Return the data that follows exactly as it appears. Pictures do not belong in the copy.

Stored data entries
>>>

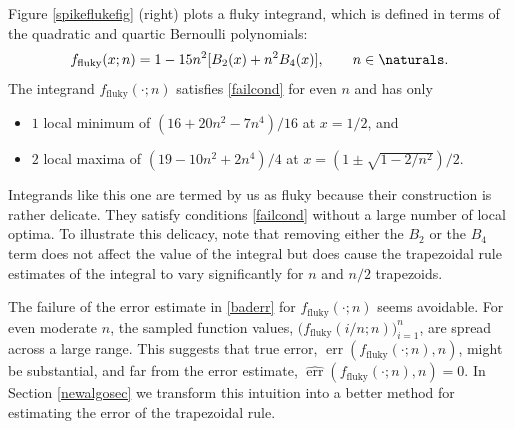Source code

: \documentclass[]{amsart}
\DeclareMathOperator{\err}{err}
\newcommand{\herr}{\widehat{\err}}
\theoremstyle{definition}
\theoremstyle{remark}
\begin{document}
Figure \ref{spikeflukefig} (right) plots a fluky integrand, which is defined in terms of the quadratic and quartic Bernoulli polynomials:
\begin{equation} \label{fluky}
f_{\text{fluky}}(x;n) = 1 - 15 n^2 [B_2(x) + n^2 B_4(x)], \qquad n \in \naturals.
\end{equation}
The integrand $f_{\text{fluky}}(\cdot;n)$ satisfies \eqref{failcond} for even $n$ and has only 
\begin{itemize}
\item $1$ local minimum of $(16 + 20 n^2 - 7 n^4)/16$ at $x=1/2$, and
\item $2$ local maxima of $(19 - 10 n^2 + 2 n^4)/4$ at $x=(1 \pm \sqrt{1 -2/n^2})/2$.
\end{itemize}
Integrands like this one are termed by us as fluky because their construction is rather delicate.  They satisfy conditions \eqref{failcond} without a large number of local optima.  To illustrate this delicacy, note that removing either the $B_2$ or the $B_4$ term does not affect the value of the integral but does cause the trapezoidal rule estimates of the integral to vary significantly for $n$ and $n/2$ trapezoids.

The failure of the error estimate in \eqref{baderr} for $f_{\text{fluky}}(\cdot;n)$ seems avoidable. For even moderate $n$, the sampled function values, $\bigl(f_{\text{fluky}}(i/n;n)\bigr)_{i=1}^{n}$, are spread across a large range.  This suggests that true error, $\err(f_{\text{fluky}}(\cdot;n),n)$, might be substantial, and far from the error estimate, $\herr(f_{\text{fluky}}(\cdot;n),n)=0$.  In Section \ref{newalgosec} we transform this intuition into a better method for estimating the error of the trapezoidal rule.
\end{document}
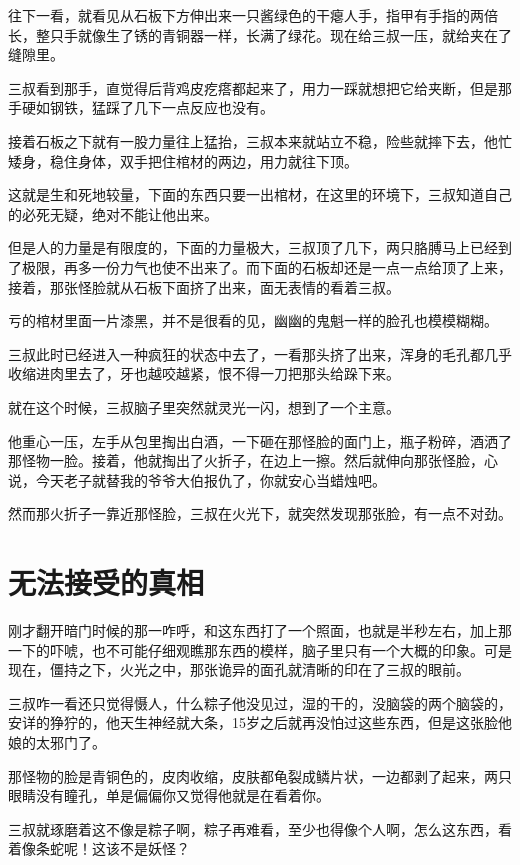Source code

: 往下一看，就看见从石板下方伸出来一只酱绿色的干瘪人手，指甲有手指的两倍长，整只手就像生了锈的青铜器一样，长满了绿花。现在给三叔一压，就给夹在了缝隙里。

三叔看到那手，直觉得后背鸡皮疙瘩都起来了，用力一踩就想把它给夹断，但是那手硬如钢铁，猛踩了几下一点反应也没有。

接着石板之下就有一股力量往上猛抬，三叔本来就站立不稳，险些就摔下去，他忙矮身，稳住身体，双手把住棺材的两边，用力就往下顶。

这就是生和死地较量，下面的东西只要一出棺材，在这里的环境下，三叔知道自己的必死无疑，绝对不能让他出来。

但是人的力量是有限度的，下面的力量极大，三叔顶了几下，两只胳膊马上已经到了极限，再多一份力气也使不出来了。而下面的石板却还是一点一点给顶了上来，接着，那张怪脸就从石板下面挤了出来，面无表情的看着三叔。

亏的棺材里面一片漆黑，并不是很看的见，幽幽的鬼魁一样的脸孔也模模糊糊。

三叔此时已经进入一种疯狂的状态中去了，一看那头挤了出来，浑身的毛孔都几乎收缩进肉里去了，牙也越咬越紧，恨不得一刀把那头给跺下来。

就在这个时候，三叔脑子里突然就灵光一闪，想到了一个主意。

他重心一压，左手从包里掏出白酒，一下砸在那怪脸的面门上，瓶子粉碎，酒洒了那怪物一脸。接着，他就掏出了火折子，在边上一擦。然后就伸向那张怪脸，心说，今天老子就替我的爷爷大伯报仇了，你就安心当蜡烛吧。

然而那火折子一靠近那怪脸，三叔在火光下，就突然发现那张脸，有一点不对劲。

\chapter{无法接受的真相}

刚才翻开暗门时候的那一咋呼，和这东西打了一个照面，也就是半秒左右，加上那一下的吓唬，也不可能仔细观瞧那东西的模样，脑子里只有一个大概的印象。可是现在，僵持之下，火光之中，那张诡异的面孔就清晰的印在了三叔的眼前。

三叔咋一看还只觉得慑人，什么粽子他没见过，湿的干的，没脑袋的两个脑袋的，安详的狰狞的，他天生神经就大条，15岁之后就再没怕过这些东西，但是这张脸他娘的太邪门了。

那怪物的脸是青铜色的，皮肉收缩，皮肤都龟裂成鳞片状，一边都剥了起来，两只眼睛没有瞳孔，单是偏偏你又觉得他就是在看着你。

三叔就琢磨着这不像是粽子啊，粽子再难看，至少也得像个人啊，怎么这东西，看着像条蛇呢！这该不是妖怪？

<<<

Task output>
Source code

: \documentclass[]{amsart}
\DeclareMathOperator{\err}{err}
\newcommand{\herr}{\widehat{\err}}
\theoremstyle{definition}
\theoremstyle{remark}
\begin{document}
Figure \ref{spikeflukefig} (right) plots a fluky integrand, which is defined in terms of the quadratic and quartic Bernoulli polynomials:
\begin{equation} \label{fluky}
f_{\text{fluky}}(x;n) = 1 - 15 n^2 [B_2(x) + n^2 B_4(x)], \qquad n \in \naturals.
\end{equation}
The integrand $f_{\text{fluky}}(\cdot;n)$ satisfies \eqref{failcond} for even $n$ and has only 
\begin{itemize}
\item $1$ local minimum of $(16 + 20 n^2 - 7 n^4)/16$ at $x=1/2$, and
\item $2$ local maxima of $(19 - 10 n^2 + 2 n^4)/4$ at $x=(1 \pm \sqrt{1 -2/n^2})/2$.
\end{itemize}
Integrands like this one are termed by us as fluky because their construction is rather delicate.  They satisfy conditions \eqref{failcond} without a large number of local optima.  To illustrate this delicacy, note that removing either the $B_2$ or the $B_4$ term does not affect the value of the integral but does cause the trapezoidal rule estimates of the integral to vary significantly for $n$ and $n/2$ trapezoids.

The failure of the error estimate in \eqref{baderr} for $f_{\text{fluky}}(\cdot;n)$ seems avoidable. For even moderate $n$, the sampled function values, $\bigl(f_{\text{fluky}}(i/n;n)\bigr)_{i=1}^{n}$, are spread across a large range.  This suggests that true error, $\err(f_{\text{fluky}}(\cdot;n),n)$, might be substantial, and far from the error estimate, $\herr(f_{\text{fluky}}(\cdot;n),n)=0$.  In Section \ref{newalgosec} we transform this intuition into a better method for estimating the error of the trapezoidal rule.
\end{document}
Source code

: 往下一看，就看见从石板下方伸出来一只酱绿色的干瘪人手，指甲有手指的两倍长，整只手就像生了锈的青铜器一样，长满了绿花。现在给三叔一压，就给夹在了缝隙里。

三叔看到那手，直觉得后背鸡皮疙瘩都起来了，用力一踩就想把它给夹断，但是那手硬如钢铁，猛踩了几下一点反应也没有。

接着石板之下就有一股力量往上猛抬，三叔本来就站立不稳，险些就摔下去，他忙矮身，稳住身体，双手把住棺材的两边，用力就往下顶。

这就是生和死地较量，下面的东西只要一出棺材，在这里的环境下，三叔知道自己的必死无疑，绝对不能让他出来。

但是人的力量是有限度的，下面的力量极大，三叔顶了几下，两只胳膊马上已经到了极限，再多一份力气也使不出来了。而下面的石板却还是一点一点给顶了上来，接着，那张怪脸就从石板下面挤了出来，面无表情的看着三叔。

亏的棺材里面一片漆黑，并不是很看的见，幽幽的鬼魁一样的脸孔也模模糊糊。

三叔此时已经进入一种疯狂的状态中去了，一看那头挤了出来，浑身的毛孔都几乎收缩进肉里去了，牙也越咬越紧，恨不得一刀把那头给跺下来。

就在这个时候，三叔脑子里突然就灵光一闪，想到了一个主意。

他重心一压，左手从包里掏出白酒，一下砸在那怪脸的面门上，瓶子粉碎，酒洒了那怪物一脸。接着，他就掏出了火折子，在边上一擦。然后就伸向那张怪脸，心说，今天老子就替我的爷爷大伯报仇了，你就安心当蜡烛吧。

然而那火折子一靠近那怪脸，三叔在火光下，就突然发现那张脸，有一点不对劲。

\chapter{无法接受的真相}

刚才翻开暗门时候的那一咋呼，和这东西打了一个照面，也就是半秒左右，加上那一下的吓唬，也不可能仔细观瞧那东西的模样，脑子里只有一个大概的印象。可是现在，僵持之下，火光之中，那张诡异的面孔就清晰的印在了三叔的眼前。

三叔咋一看还只觉得慑人，什么粽子他没见过，湿的干的，没脑袋的两个脑袋的，安详的狰狞的，他天生神经就大条，15岁之后就再没怕过这些东西，但是这张脸他娘的太邪门了。

那怪物的脸是青铜色的，皮肉收缩，皮肤都龟裂成鳞片状，一边都剥了起来，两只眼睛没有瞳孔，单是偏偏你又觉得他就是在看着你。

三叔就琢磨着这不像是粽子啊，粽子再难看，至少也得像个人啊，怎么这东西，看着像条蛇呢！这该不是妖怪？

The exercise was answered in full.